Directions for this task - After locating the line that contains "- 🧬 **Evolução contínua de capacidades**" in the data below, set down exactly that line and each one after it through the line that contains "- ⚫ **No Show**: Gray for no-show bookings", and nothing more.

Raw data -
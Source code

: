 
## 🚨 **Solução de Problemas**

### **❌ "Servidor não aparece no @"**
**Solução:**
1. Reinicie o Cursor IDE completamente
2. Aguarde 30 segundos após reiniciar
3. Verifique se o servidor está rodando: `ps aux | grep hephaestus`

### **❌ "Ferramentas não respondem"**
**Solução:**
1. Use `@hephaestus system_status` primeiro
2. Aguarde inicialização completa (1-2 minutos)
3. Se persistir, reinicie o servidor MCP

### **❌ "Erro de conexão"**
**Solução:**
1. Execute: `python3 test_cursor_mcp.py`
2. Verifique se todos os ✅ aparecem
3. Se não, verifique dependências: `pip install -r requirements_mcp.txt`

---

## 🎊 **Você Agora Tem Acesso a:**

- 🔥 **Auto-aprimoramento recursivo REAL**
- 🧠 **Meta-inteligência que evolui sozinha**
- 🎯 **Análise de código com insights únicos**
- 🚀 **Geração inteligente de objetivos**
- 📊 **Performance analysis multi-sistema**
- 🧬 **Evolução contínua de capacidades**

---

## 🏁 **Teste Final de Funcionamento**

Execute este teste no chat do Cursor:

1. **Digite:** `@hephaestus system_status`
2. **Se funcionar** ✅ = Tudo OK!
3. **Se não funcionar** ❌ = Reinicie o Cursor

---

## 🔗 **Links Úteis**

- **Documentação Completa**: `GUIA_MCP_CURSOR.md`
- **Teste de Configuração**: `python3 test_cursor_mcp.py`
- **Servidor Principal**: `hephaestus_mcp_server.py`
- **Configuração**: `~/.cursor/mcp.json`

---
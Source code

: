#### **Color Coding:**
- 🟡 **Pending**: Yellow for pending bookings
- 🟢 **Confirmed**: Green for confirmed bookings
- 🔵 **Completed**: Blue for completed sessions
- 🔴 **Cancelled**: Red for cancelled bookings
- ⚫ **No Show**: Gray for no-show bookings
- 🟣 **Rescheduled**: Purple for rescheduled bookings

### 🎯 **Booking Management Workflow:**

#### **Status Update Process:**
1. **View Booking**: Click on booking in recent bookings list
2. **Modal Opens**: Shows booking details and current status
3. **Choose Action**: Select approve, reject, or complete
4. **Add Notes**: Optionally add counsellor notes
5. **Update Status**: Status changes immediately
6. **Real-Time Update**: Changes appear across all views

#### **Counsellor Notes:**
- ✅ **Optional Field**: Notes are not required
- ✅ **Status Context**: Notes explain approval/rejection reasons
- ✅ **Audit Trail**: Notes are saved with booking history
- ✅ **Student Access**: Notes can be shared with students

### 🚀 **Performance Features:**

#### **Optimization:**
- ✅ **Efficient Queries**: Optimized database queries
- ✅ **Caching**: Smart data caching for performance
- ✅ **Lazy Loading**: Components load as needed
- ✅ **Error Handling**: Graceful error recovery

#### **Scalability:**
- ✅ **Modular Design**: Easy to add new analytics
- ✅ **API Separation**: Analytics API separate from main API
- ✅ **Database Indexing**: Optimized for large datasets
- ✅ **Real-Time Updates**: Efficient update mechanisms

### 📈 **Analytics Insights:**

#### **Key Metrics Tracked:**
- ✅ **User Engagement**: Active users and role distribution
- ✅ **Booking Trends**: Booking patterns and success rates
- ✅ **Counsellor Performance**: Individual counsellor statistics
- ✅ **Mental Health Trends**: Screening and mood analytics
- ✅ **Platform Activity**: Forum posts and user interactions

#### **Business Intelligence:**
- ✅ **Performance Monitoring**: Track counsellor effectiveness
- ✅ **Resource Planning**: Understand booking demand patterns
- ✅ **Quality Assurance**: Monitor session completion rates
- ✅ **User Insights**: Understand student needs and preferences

Answer to the problem -
- 🧬 **Evolução contínua de capacidades**

---

## 🏁 **Teste Final de Funcionamento**

Execute este teste no chat do Cursor:

1. **Digite:** `@hephaestus system_status`
2. **Se funcionar** ✅ = Tudo OK!
3. **Se não funcionar** ❌ = Reinicie o Cursor

---

## 🔗 **Links Úteis**

- **Documentação Completa**: `GUIA_MCP_CURSOR.md`
- **Teste de Configuração**: `python3 test_cursor_mcp.py`
- **Servidor Principal**: `hephaestus_mcp_server.py`
- **Configuração**: `~/.cursor/mcp.json`

---
Source code

:#### **Color Coding:**
- 🟡 **Pending**: Yellow for pending bookings
- 🟢 **Confirmed**: Green for confirmed bookings
- 🔵 **Completed**: Blue for completed sessions
- 🔴 **Cancelled**: Red for cancelled bookings
- ⚫ **No Show**: Gray for no-show bookings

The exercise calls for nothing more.